No? Still don't get it?
Sorry, the problem here is your inability to parse idiomatic English and understand what is meant by basic punctuation in context, not the program or the web site. You think they were speaking literally about 100% random processes, when neither evolution or this program are any such thing. The only straw man here is the one you're proceeding to kick the stuffing out of by claiming that this program is supposed to be something other than what it is.
The point is that evolutionary theory has no set goal. Wherever you go, that's where you are.
There is no teleology in evolutionary theory. Fittest is a ex-post description of a result, not an ex-ante description of a goal.
I don't believe in Evolution but those who do must believe it has a goal because "Natural Selection" requires criteria. I don't believe nature can select (anymore than gravity) but if it could select, it would require criteria - a goal or goals on which to base it's selection.
Ichneumon said:
For evolution to occur, there has to be some method by which variations are "graded" in some fashion by whether they are more or less "successful", and this has to affect their reproductive rates. In nature, that takes place by the sheer fact of life itself -- those individuals which are better suited to survive long enough to reproduce (and reproduce successfully, and/or more often) are the ones who are going to pass on more of their genes than the ones who do so less successfully.
Molecules just don't assemble themselves in ever increasing complexity by accident and trying to get software to evolve is a fools errand.
Please cite a credible definition of "scientific theory" that explains why a scientific theory can ONLY rely on laboratory experiments as a source of supportive evidence.
Please keep in mind that the critical "experiment" that lead to the acceptance of Einstein's Theory of General Relativity was NOT done in a laboratory. It was done by observing the apparent location of stars during a solar eclipse.
Please keep in mind that "repeatable" does not necessarily mean "lab work."
Yes.
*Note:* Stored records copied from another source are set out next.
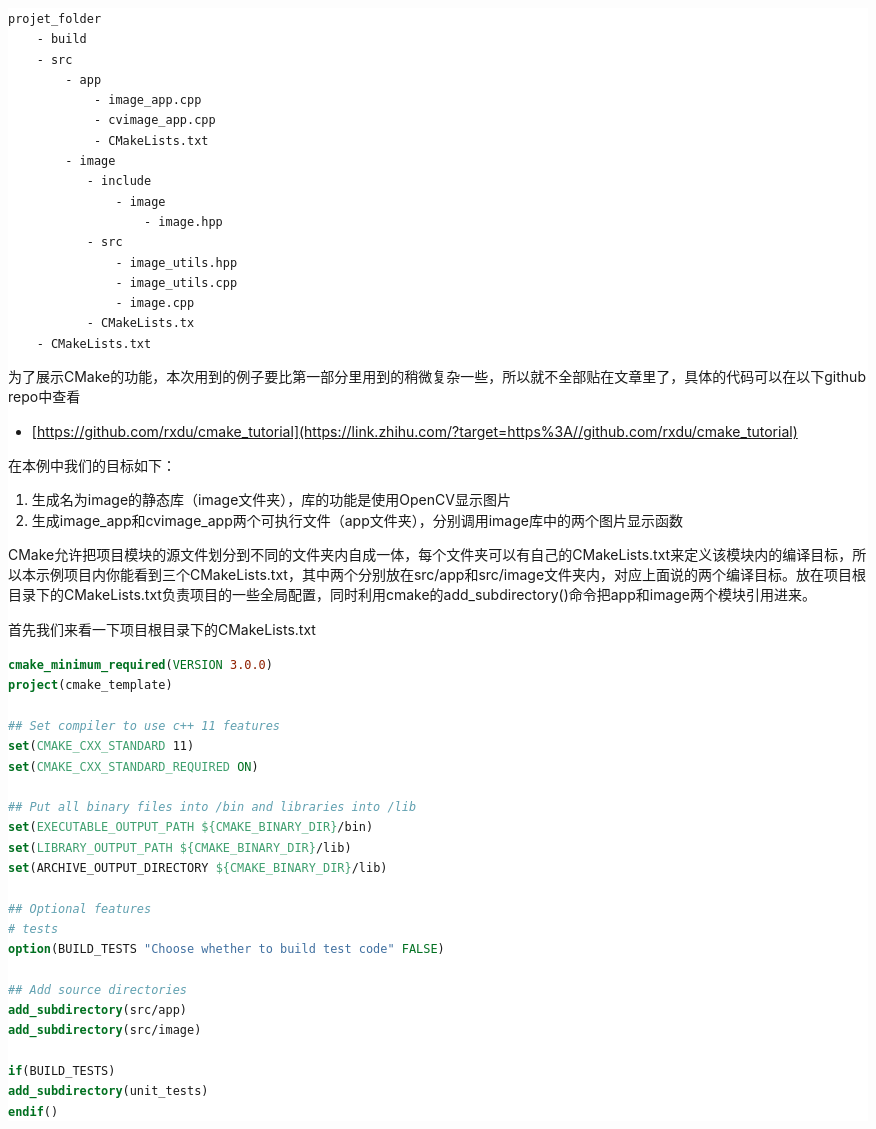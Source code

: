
```text
projet_folder
    - build
    - src
        - app
            - image_app.cpp
            - cvimage_app.cpp
            - CMakeLists.txt
        - image
           - include
               - image
                   - image.hpp
           - src
               - image_utils.hpp
               - image_utils.cpp
               - image.cpp
           - CMakeLists.tx
    - CMakeLists.txt    
```

为了展示CMake的功能，本次用到的例子要比第一部分里用到的稍微复杂一些，所以就不全部贴在文章里了，具体的代码可以在以下github repo中查看

- [https://github.com/rxdu/cmake_tutorial](https://link.zhihu.com/?target=https%3A//github.com/rxdu/cmake_tutorial)

在本例中我们的目标如下：

1. 生成名为image的静态库（image文件夹），库的功能是使用OpenCV显示图片
2. 生成image_app和cvimage_app两个可执行文件（app文件夹），分别调用image库中的两个图片显示函数

CMake允许把项目模块的源文件划分到不同的文件夹内自成一体，每个文件夹可以有自己的CMakeLists.txt来定义该模块内的编译目标，所以本示例项目内你能看到三个CMakeLists.txt，其中两个分别放在src/app和src/image文件夹内，对应上面说的两个编译目标。放在项目根目录下的CMakeLists.txt负责项目的一些全局配置，同时利用cmake的add_subdirectory()命令把app和image两个模块引用进来。

首先我们来看一下项目根目录下的CMakeLists.txt

```cmake
cmake_minimum_required(VERSION 3.0.0)
project(cmake_template)

## Set compiler to use c++ 11 features
set(CMAKE_CXX_STANDARD 11)
set(CMAKE_CXX_STANDARD_REQUIRED ON)

## Put all binary files into /bin and libraries into /lib
set(EXECUTABLE_OUTPUT_PATH ${CMAKE_BINARY_DIR}/bin)
set(LIBRARY_OUTPUT_PATH ${CMAKE_BINARY_DIR}/lib)
set(ARCHIVE_OUTPUT_DIRECTORY ${CMAKE_BINARY_DIR}/lib)

## Optional features
# tests
option(BUILD_TESTS "Choose whether to build test code" FALSE)

## Add source directories
add_subdirectory(src/app)
add_subdirectory(src/image)

if(BUILD_TESTS)
add_subdirectory(unit_tests)
endif()
```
And the theory of the solar system was initially accepted because of telescopic observations of the phases of Venus, which were predicted by the theory.
I did not introduce the concept of lab work into this thread somebody else did they were trying to support their belief that the concept intelligent design must be ignored based on the inability to do lab work. It makes not sense to me (that was the point of my retort) so please address your question the one the presented that position
Please keep in mind that the critical "experiment" that lead to the acceptance of Einstein's Theory of General Relativity was NOT done in a laboratory. It was done by observing the apparent location of stars during a solar eclipse.
I totally agree please address this comment to the person the interject the concept of lab work into a debate on cosmology.
Please keep in mind that "repeatable" does not necessarily mean "lab work."
Speaking of lab work in this context is a tad bit silly that was the point of my retort.
Please keep in mind all cosmological theories are nothing more than theories (and will always be theories unless we perfect time travel) be it orthodox Darwinism or Christian fundamentalism.
Go to google.com and type in 'custom DNA synthesis'. You can buy your own custom synthesized piece of DNA for 50 cents a base, on a 200 nmol scale. Be the first on your block to own an entirely new and unique piece of DNA, personalized to spell out your name or fave sports team! (as long as the name contains only the letters ATC and G). Chances are, if you choose a random 30 base sequence, that piece of DNA does not exist in any genome of any organism that ever existed anywhere on earth. If you're a creationist, you're playing God! (If you're an evolutionist, I can't imagine what the point is, so that's one for the creationist side!).
http://www.alphadna.com/
Note, I am not affiliated with this company.